Death stars, dope athletes & the debt ceiling
The very best and very worst of the news week ending Jan 18
Every week, the Daily Dose reviews the news to select three very best and three very worst stories to come across our desk.
— The Very Best —
• Showing a sense of humor while honoring a promise to respond to public voices, the White House has voted against a petition to build a Death Star. Phew. Paul Shawcross, WH chief of the Science and Space Branch, penned a witty response explaining that construction would cost over $850 quadrillion and that the administration does not support blowing up planets.
• Jobless claims have hit a 5-year low while housing starts have reached a 5-year high. Claims for state unemployment benefits fell by 37,000, the lowest since January 2008, and the Commerce Department showed a 954,000-unit annual rate increase in building multi-family and single-family homes, the highest level since June of the same year. • In a display of supreme sportsmanship that helps offset this week’s Lance Armstrong headlines (see below), a runner in a cross-country race refused to take advantage of a competitor’s error, allowing his rival to win. Basque athlete Iván Fernández Anaya was well behind Kenyan runner Abel Mutai, who slowed 10 meters before the actual finish line thinking he had already crossed it. Anaya gestured to Mutai to keep running and claim his victory.

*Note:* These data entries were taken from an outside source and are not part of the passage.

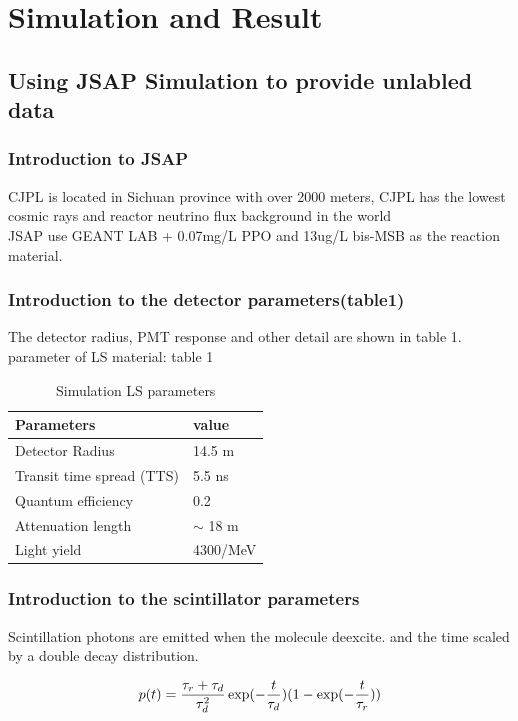 \documentclass{article}
\begin{document}
\section{Simulation and Result}

\subsection{Using JSAP Simulation to provide unlabled data}
\subsubsection{Introduction to JSAP } 
	CJPL is located in Sichuan province with over 2000 meters, CJPL has the lowest cosmic rays and reactor neutrino flux background in the world\\
	JSAP use GEANT LAB + 0.07mg/L PPO and 13ug/L bis-MSB as the reaction material.\\
\subsubsection{Introduction to the detector parameters(table1)}
	The detector radius, PMT response and other detail are shown in table 1.
	parameter of LS material: table 1\\
	
	\begin{table}[h]
	\centering
	\caption{Simulation LS parameters}
	\label{tab:1}
	\begin{tabular}{|l*{1}{l|}}
	\hline
	Parameters & value\\
	\hline
	Detector Radius & 14.5  m\\
	Transit time spread (TTS) & 5.5 ns  \\
	Quantum efficiency & 0.2 \\
	Attenuation length & $\sim$ 18 m\\
	Light yield & 4300/MeV \\
	\hline
	\end{tabular}
	\end{table}
	
\subsubsection{Introduction to the scintillator parameters}
\par Scintillation photons are emitted when the molecule deexcite. and the time scaled by a double decay distribution. 

	\begin{equation}
	\numberwithin{equation}{section}
		p(t) = \frac{\tau_r+\tau_d}{\tau_d^2}\exp(-\frac{t}{\tau_d})(1-\exp(-\frac{t}{\tau_r}))
	\end{equation}
	
\end{document}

• Profoundly disappointing everyone other than OWN accountants, Lance Armstrong admitted to Oprah in a taped interview that he used banned drugs and transfusions of his own boosted tiger blood to win all seven of his Tour de France titles. Armstrong has been stripped of the titles and this week was asked to return the Olympic bronze he didn’t earn in 2000. "It was all one big lie," said the former cyclist, motivational author and inspiration to the young. Part 2 of the interview airs tonight.

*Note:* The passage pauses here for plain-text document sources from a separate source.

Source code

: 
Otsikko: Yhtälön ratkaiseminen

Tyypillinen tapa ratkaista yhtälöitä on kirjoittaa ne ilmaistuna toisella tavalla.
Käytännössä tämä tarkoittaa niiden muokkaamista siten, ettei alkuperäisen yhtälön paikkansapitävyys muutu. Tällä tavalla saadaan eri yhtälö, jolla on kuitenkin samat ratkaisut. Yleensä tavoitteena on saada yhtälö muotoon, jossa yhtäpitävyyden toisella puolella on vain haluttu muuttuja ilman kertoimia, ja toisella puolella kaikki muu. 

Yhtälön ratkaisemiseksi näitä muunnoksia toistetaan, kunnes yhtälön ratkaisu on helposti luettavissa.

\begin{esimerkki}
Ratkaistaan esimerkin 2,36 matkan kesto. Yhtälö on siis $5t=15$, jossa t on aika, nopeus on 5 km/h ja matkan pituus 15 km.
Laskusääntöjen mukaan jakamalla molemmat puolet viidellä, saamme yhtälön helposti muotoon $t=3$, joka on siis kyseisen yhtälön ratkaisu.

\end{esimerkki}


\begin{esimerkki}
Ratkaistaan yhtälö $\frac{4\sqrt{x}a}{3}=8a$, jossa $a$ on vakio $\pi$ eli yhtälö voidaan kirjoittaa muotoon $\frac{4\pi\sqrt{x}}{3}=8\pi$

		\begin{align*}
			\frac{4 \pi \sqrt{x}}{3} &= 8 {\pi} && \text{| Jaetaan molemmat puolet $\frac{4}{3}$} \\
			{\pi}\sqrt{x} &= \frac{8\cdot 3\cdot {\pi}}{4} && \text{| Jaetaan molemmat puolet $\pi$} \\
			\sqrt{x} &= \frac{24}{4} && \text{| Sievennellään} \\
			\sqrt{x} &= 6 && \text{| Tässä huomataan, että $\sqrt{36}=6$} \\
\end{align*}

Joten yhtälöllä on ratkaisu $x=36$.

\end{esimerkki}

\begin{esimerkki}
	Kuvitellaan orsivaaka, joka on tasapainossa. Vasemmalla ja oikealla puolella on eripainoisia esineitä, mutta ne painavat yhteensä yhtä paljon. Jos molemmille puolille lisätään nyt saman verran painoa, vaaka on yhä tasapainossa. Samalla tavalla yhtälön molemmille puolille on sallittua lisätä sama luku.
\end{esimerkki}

• Authorities are still unclear on the number and the fate of hostages kidnapped by extremists in Algeria. Citizens of Algeria and nine other countries were taken on Wednesday by a militant group with ties to al-Qaida in an ambush on workers in a remote gas field. In a rescue operation by Algerian national forces that began Thursday, an unconfirmed number of hostages and kidnappers have been killed. The abductors seek revenge for French attacks on Islamist militants in neighboring Mali.• Lawmakers are exploiting the economy to advance their opposing agendas. It’s a shocker, but the debate over the debt ceiling is coming down to Republicans saying we should cut spending and Dems saying we need taxes on the wealthy. The law says that only Congress can authorize increases to the ceiling, so they’ll have to figure it out. Know what the law doesn’t insist on? A two-party system.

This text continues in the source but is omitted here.